The Future From Denver
There was a lot of talk about the future last week in Denver, at the annual convention of the Association for Education in Journalism and Mass Communications. And unlike a lot of what we’ve heard about media lately, not all of it was full of worry. More than 1400 professors and scholars in print and broadcast journalism, advertising, public relations and mass communication studies gathered there to present research, share teaching strategies and discuss current events. Big yawn, right?
Well, no, not if you’re interested in the future of media. And there is a lot of interest in a series of industries in real turmoil these days. There were questions about the survival of so-called traditional media well before the recession began two years ago. Media organizations appear to be doing a little better during this slow recovery, but questions remain. How does journalism survive in an environment where an abundance of information is available but there are not enough people willing to pay for it? If journalists disappear, does it become open season for political corruption? Will there even BE newspapers ten years from now?
And beyond uncertainty, there are questions about credibility. Trust in journalism is at an historic low— the result of years of self- inflicted wounds. Opinion networks blur the lines between fact-finding and fact-free advocacy. Each year the relationship between media organization and audience fractures a little more.

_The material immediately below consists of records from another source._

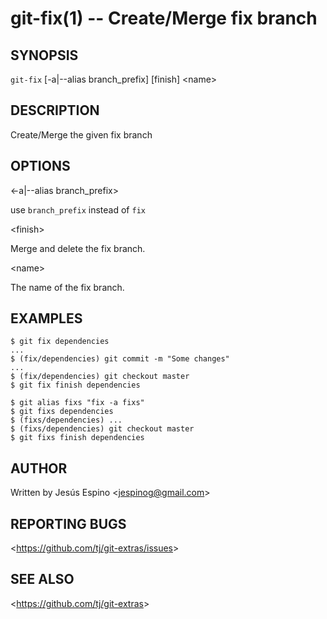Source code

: git-fix(1) -- Create/Merge fix branch
=======================================

## SYNOPSIS

`git-fix` [-a|--alias branch_prefix] [finish] &lt;name&gt;

## DESCRIPTION

  Create/Merge the given fix branch

## OPTIONS

  &lt;-a|--alias branch_prefix&gt;

  use `branch_prefix` instead of `fix`

  &lt;finish&gt;

  Merge and delete the fix branch.

  &lt;name&gt;

  The name of the fix branch.

## EXAMPLES

    $ git fix dependencies
    ...
    $ (fix/dependencies) git commit -m "Some changes"
    ...
    $ (fix/dependencies) git checkout master
    $ git fix finish dependencies

    $ git alias fixs "fix -a fixs"
    $ git fixs dependencies
    $ (fixs/dependencies) ...
    $ (fixs/dependencies) git checkout master
    $ git fixs finish dependencies

## AUTHOR

Written by Jesús Espino &lt;<jespinog@gmail.com>&gt;

## REPORTING BUGS

&lt;<https://github.com/tj/git-extras/issues>&gt;

## SEE ALSO

&lt;<https://github.com/tj/git-extras>&gt;
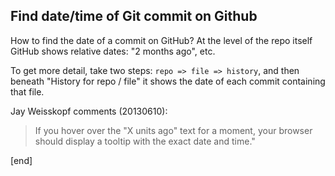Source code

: ## Find date/time of Git commit on Github

How to find the date of a commit on GitHub? At the level of the repo itself GitHub shows relative dates: "2 months ago", etc. 

To get more detail, take two steps: `repo => file => history`, and then beneath "History for repo / file" it shows the date of each commit containing that file. 

Jay Weisskopf comments (20130610): 

 > If you hover over the "X units ago" text for a moment, your browser should display a tooltip with the exact date and time."

[end]
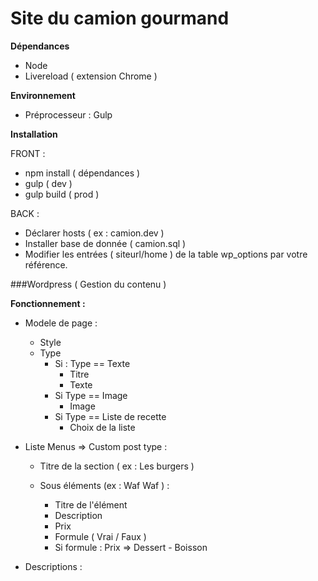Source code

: # Site du camion gourmand

**Dépendances**

- Node
- Livereload ( extension Chrome )

**Environnement**

- Préprocesseur : Gulp

**Installation**

FRONT :

- npm install ( dépendances )
- gulp ( dev )
- gulp build ( prod )

BACK :

- Déclarer hosts ( ex : camion.dev )
- Installer base de donnée ( camion.sql )
- Modifier les entrées ( siteurl/home ) de la table wp_options par votre référence.

###Wordpress ( Gestion du contenu )

**Fonctionnement :**
* Modele de page :
    * Style
    * Type
        * Si : Type == Texte
            * Titre
            * Texte
        * Si Type == Image
            * Image
        * Si Type == Liste de recette
            * Choix de la liste
        
        
* Liste Menus => Custom post type : 
    
    * Titre de la section ( ex : Les burgers )
    * Sous éléments (ex : Waf Waf ) :
         
         * Titre de l'élément
         * Description
         * Prix
         * Formule ( Vrai / Faux )
         * Si formule : Prix => Dessert - Boisson
         
* Descriptions :
    

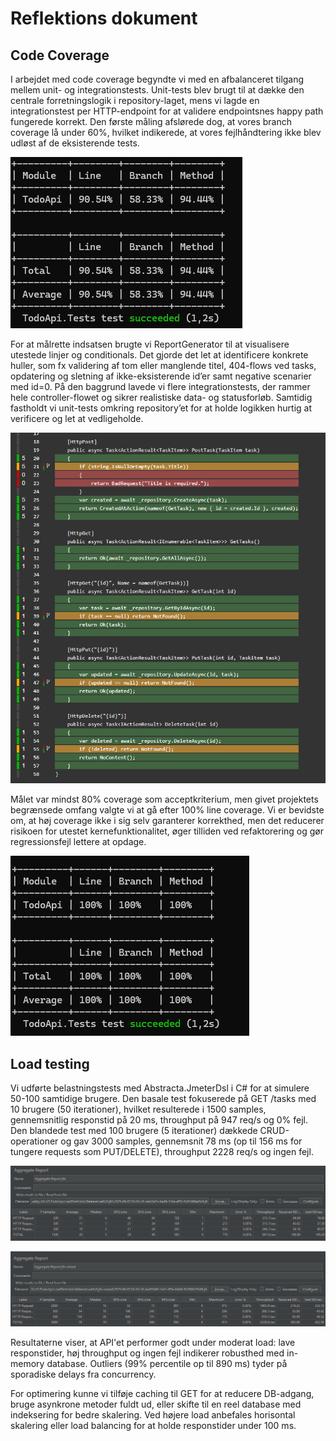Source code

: # Reflektions dokument

## Code Coverage

I arbejdet med code coverage begyndte vi med en afbalanceret tilgang mellem unit- og integrationstests. Unit-tests blev brugt til at dække den centrale forretningslogik i repository-laget, mens vi lagde en integrationstest per HTTP-endpoint for at validere endpointsnes happy path fungerede korrekt. Den første måling afslørede dog, at vores branch coverage lå under 60%, hvilket indikerede, at vores fejlhåndtering ikke blev udløst af de eksisterende tests.

![alt text](./img/code-coverage-1.png)

For at målrette indsatsen brugte vi ReportGenerator til at visualisere utestede linjer og conditionals. Det gjorde det let at identificere konkrete huller, som fx validering af tom eller manglende titel, 404-flows ved tasks, opdatering og sletning af ikke-eksisterende id’er samt negative scenarier med id=0. På den baggrund lavede vi flere integrationstests, der rammer hele controller-flowet og sikrer realistiske data- og statusforløb. Samtidig fastholdt vi unit-tests omkring repository’et for at holde logikken hurtig at verificere og let at vedligeholde.

![alt text](./img/code-coverage-2.png)

Målet var mindst 80% coverage som acceptkriterium, men givet projektets begrænsede omfang valgte vi at gå efter 100% line coverage. Vi er bevidste om, at høj coverage ikke i sig selv garanterer korrekthed, men det reducerer risikoen for utestet kernefunktionalitet, øger tilliden ved refaktorering og gør regressionsfejl lettere at opdage.

![alt text](./img/code-coverage-3.png)

## Load testing

Vi udførte belastningstests med Abstracta.JmeterDsl i C# for at simulere 50-100 samtidige brugere. Den basale test fokuserede på GET /tasks med 10 brugere (50 iterationer), hvilket resulterede i 1500 samples, gennemsnitlig responstid på 20 ms, throughput på 947 req/s og 0% fejl. Den blandede test med 100 brugere (5 iterationer) dækkede CRUD-operationer og gav 3000 samples, gennemsnit 78 ms (op til 156 ms for tungere requests som PUT/DELETE), throughput 2228 req/s og ingen fejl.

![alt text](./img/load-testing-1.png)

![alt text](./img/load-testing-2.png)

Resultaterne viser, at API'et performer godt under moderat load: lave responstider, høj throughput og ingen fejl indikerer robusthed med in-memory database. Outliers (99% percentile op til 890 ms) tyder på sporadiske delays fra concurrency.

For optimering kunne vi tilføje caching til GET for at reducere DB-adgang, bruge asynkrone metoder fuldt ud, eller skifte til en reel database med indeksering for bedre skalering. Ved højere load anbefales horisontal skalering eller load balancing for at holde responstider under 100 ms.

There was plenty of recognition of the problems that led the professions of mass communication into the trouble they find themselves. But there is some guarded optimism as well. It’s still tough for our graduates to get jobs out there, but media outlets need people who will lead them into the online future, and that gives those students who are learning how to deliver content to the Web an advantage. And it was clear in Denver that the academy by and large has gotten the message that the future of media will bend ever more in the direction of the Internet. That’s trouble for those hopelessly stuck in the newspaper-radio-television world order that has dominated the media landscape in the past, but for those willing to embrace the future, it’s opportunity.
A considerable amount of scholarship and discussion in this year’s convention centered on where online and especially social media were taking us all. Among the scores of research papers presented: an analysis of the use of Facebook and Twitter in earthquake relief in Haiti, an exploration of students’ use of Twitter to “crowdsource” in story development, an examination of how advertisers are using Facebook to engage audiences, and a look at how journalism instructors are getting students to use Twitter to sharpen the focus of their stories. Likewise, in panel discussions, there was plenty of interest in seeing how media organizations are using social media to build audiences and brand loyalty, and in what the results of those efforts have been.
Journalism and mass communication researchers and educators have seldom enjoyed the kind of esteem among their professional counterparts that the academics of other disciplines get. As one professor noted last week, professional engineers look up to their counterparts in the academy. Lawyers often hold their academic counterparts in high esteem. Professionals in journalism and mass communications often look down upon those who teach and research in the field.
But these are different days. Many people in the professions readily admit that they do not know where this online/”new media”/social media train is going. There are, however, a lot of folks in colleges and universities now trying to find out. And some of the answers they’re likely to come up with could change the relationship between the profession and the academy. Or at least it should. With so much uncertainty about the future out there, each needs the other now more than ever.